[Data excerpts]
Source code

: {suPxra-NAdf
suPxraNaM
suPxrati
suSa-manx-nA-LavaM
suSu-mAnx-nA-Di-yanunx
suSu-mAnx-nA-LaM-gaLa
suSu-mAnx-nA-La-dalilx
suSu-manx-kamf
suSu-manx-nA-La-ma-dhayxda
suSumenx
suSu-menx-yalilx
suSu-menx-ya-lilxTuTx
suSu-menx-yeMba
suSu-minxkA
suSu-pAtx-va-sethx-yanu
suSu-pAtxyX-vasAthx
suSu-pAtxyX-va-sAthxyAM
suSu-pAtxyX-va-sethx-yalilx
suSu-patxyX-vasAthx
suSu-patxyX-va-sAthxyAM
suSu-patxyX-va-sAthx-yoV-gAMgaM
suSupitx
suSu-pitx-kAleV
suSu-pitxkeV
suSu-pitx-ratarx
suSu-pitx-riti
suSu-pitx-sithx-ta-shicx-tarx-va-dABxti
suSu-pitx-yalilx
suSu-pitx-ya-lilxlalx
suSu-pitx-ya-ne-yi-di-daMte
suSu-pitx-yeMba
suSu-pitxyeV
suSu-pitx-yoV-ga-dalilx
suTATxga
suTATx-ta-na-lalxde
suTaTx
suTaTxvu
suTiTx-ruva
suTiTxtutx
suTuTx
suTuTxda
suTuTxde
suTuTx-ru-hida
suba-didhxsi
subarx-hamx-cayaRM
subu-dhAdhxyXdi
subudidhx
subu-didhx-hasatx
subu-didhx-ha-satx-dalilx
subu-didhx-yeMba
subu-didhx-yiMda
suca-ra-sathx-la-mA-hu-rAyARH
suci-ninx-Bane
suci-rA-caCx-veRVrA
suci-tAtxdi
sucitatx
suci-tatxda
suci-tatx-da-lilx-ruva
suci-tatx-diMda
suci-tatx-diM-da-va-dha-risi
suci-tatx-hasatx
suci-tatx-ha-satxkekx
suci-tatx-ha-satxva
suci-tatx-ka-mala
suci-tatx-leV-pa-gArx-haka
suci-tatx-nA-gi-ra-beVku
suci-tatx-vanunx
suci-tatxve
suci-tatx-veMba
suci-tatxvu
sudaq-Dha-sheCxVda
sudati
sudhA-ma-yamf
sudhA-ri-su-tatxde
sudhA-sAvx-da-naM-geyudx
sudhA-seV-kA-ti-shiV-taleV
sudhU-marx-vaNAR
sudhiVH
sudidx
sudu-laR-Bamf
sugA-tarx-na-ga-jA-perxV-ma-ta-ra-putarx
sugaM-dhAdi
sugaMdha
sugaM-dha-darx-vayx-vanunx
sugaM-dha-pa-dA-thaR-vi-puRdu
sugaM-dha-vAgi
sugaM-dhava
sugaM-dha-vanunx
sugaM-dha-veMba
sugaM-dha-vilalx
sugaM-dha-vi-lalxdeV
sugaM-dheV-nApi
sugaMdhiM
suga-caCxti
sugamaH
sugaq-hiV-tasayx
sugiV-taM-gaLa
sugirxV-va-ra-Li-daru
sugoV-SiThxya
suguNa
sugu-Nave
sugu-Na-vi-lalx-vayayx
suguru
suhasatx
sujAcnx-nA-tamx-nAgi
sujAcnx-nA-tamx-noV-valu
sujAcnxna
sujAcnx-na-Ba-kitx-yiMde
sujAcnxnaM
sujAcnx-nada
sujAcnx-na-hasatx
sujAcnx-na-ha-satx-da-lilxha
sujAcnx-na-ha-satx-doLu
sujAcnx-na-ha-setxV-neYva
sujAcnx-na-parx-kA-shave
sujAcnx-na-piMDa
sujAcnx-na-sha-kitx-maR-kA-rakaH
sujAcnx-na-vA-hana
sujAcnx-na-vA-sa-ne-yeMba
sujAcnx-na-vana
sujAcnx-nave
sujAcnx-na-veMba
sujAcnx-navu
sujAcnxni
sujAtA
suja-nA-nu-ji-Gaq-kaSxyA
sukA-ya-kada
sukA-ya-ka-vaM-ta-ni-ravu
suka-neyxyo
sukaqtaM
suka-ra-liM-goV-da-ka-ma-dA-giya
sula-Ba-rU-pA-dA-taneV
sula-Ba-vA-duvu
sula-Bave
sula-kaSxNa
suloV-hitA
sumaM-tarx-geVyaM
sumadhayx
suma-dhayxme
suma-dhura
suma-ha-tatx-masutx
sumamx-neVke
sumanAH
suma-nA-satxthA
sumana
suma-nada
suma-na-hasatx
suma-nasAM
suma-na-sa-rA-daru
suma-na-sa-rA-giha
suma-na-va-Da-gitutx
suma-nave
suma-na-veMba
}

• **WORK INSTRUCTIONS**: Search the records for the word "vasAthx", then list every line that has it.

• **RESPONSE AREA**:
suSu-pAtxyX-vasAthx
suSu-patxyX-vasAthx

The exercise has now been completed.